Binnen die drie subcommunity’s wordt met behulp van data en de wetenschap vraag gestuurd gewerkt aan innovatie. "Uit die subgroepen kregen we de vraag: we zijn nu hele mooie dingen voor Nederland aan het ontwikkelen, maar stopt het hier? Of kunnen we het met elkaar verder brengen?" Vanuit die behoefte helpt Van Dijk in haar rol binnen de innovatiehub de verschillende partijen daarom om hun ambities richting de VS te realiseren. Ze brengt wensen in kaart, legt verbindingen tussen initiatieven en kijkt waar gezamenlijke kansen liggen om het Nederlandse voetbal internationaal op de kaart te zetten.
De uitgesproken wens om verder dan Zeist te kijken, weerspiegelt de Nederlandse innovatiedrift, ziet Van Dijk. "De VS ziet ons ook echt als innovatief. Ik ben zelf mee geweest op de missie naar Dallas, Houston en Mexico City. Daarin zie je dat wij bekend staan om onze innovatiedrift, anders denken en een beetje brutaal zijn. Daar zijn de Amerikanen wel van gecharmeerd, je moet er ook mee oppassen. Als je je openstelt en meebeweegt in hun cultuur dan zijn er heel veel kansen."

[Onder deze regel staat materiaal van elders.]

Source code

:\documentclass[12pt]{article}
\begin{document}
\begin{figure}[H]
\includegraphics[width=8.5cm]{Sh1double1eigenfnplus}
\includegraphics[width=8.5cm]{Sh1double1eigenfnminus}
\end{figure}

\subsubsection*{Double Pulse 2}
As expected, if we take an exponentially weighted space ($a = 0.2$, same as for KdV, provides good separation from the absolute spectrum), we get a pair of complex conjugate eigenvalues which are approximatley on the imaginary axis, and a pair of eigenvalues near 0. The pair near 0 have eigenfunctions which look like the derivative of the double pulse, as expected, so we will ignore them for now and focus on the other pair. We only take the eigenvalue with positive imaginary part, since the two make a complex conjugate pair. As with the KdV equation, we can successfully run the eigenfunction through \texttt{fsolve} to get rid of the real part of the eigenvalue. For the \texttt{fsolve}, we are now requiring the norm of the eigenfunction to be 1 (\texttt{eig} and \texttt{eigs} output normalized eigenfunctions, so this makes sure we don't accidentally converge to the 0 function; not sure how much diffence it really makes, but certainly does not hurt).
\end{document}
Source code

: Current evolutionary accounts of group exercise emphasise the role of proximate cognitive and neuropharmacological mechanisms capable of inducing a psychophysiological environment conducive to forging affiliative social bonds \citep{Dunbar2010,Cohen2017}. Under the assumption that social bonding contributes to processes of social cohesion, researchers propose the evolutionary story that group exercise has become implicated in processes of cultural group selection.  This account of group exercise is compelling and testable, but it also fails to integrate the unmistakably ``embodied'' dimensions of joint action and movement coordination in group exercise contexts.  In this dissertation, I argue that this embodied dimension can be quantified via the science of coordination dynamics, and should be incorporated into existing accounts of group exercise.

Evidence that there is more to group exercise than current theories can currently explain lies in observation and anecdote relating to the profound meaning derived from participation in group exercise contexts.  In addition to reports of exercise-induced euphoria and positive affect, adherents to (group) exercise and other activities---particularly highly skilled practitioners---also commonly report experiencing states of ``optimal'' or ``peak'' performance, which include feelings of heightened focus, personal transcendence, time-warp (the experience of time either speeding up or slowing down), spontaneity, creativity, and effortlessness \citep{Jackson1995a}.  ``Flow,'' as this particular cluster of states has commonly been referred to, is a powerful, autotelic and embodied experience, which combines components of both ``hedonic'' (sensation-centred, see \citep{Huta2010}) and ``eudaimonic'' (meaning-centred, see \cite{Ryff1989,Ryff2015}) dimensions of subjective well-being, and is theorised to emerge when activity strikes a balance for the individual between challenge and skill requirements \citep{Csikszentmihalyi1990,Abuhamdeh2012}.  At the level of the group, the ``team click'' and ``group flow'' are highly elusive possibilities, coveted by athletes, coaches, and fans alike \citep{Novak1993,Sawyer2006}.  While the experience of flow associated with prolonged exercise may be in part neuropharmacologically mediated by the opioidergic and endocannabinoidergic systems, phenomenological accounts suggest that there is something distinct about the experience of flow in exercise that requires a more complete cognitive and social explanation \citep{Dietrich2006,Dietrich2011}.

Die kansen gaan wat haar betreft veel verder dan de oplossingen die Nederland te bieden heeft. "Het gaat veel meer om wat wij met #11 doen: het community denken vanuit een gezamenlijke kracht. Amerika is een groot en versnipperd land en als je daar leert te denken vanuit de communitygedachte en dus ook je eigen belang opzij zet, dan kom je verder. Die manier van denken is wel de grootste eyeopener voor de VS. Los daarvan hebben we ook een aantal hele interessante innovaties die ai-gedreven zijn."
Een aantal partijen binnen #11 heeft al aangegeven met elkaar de VS te willen gaan veroveren. "Ook daarin gaan we ze helpen. We maken bijvoorbeeld een gezamenlijke presentatie waarmee we letterlijk de wereld oranje kleuren. Dat is ook iets waardoor je straks elkaars producten kan verkopen. Zo worden we een soort ecosysteem. Dat zijn we al wel, maar ik zou het mooi vinden als we zo letterlijk de wereld kunnen veroveren."
Dat vraagt ook wat van bedrijven, weet Van Dijk. "Ik denk dat de grootste innovatie hier niet zo zeer zit in het gebruik van ai en de datamodellen, de allergrootste innovatie zit in het anders denken. Dat betekent niet vanuit eigen belang werken maar vanuit het gezamenlijk belang. Amerika is een moeilijke markt voor sportondernemers, maar als je het samen doet is het makkelijker dan alleen."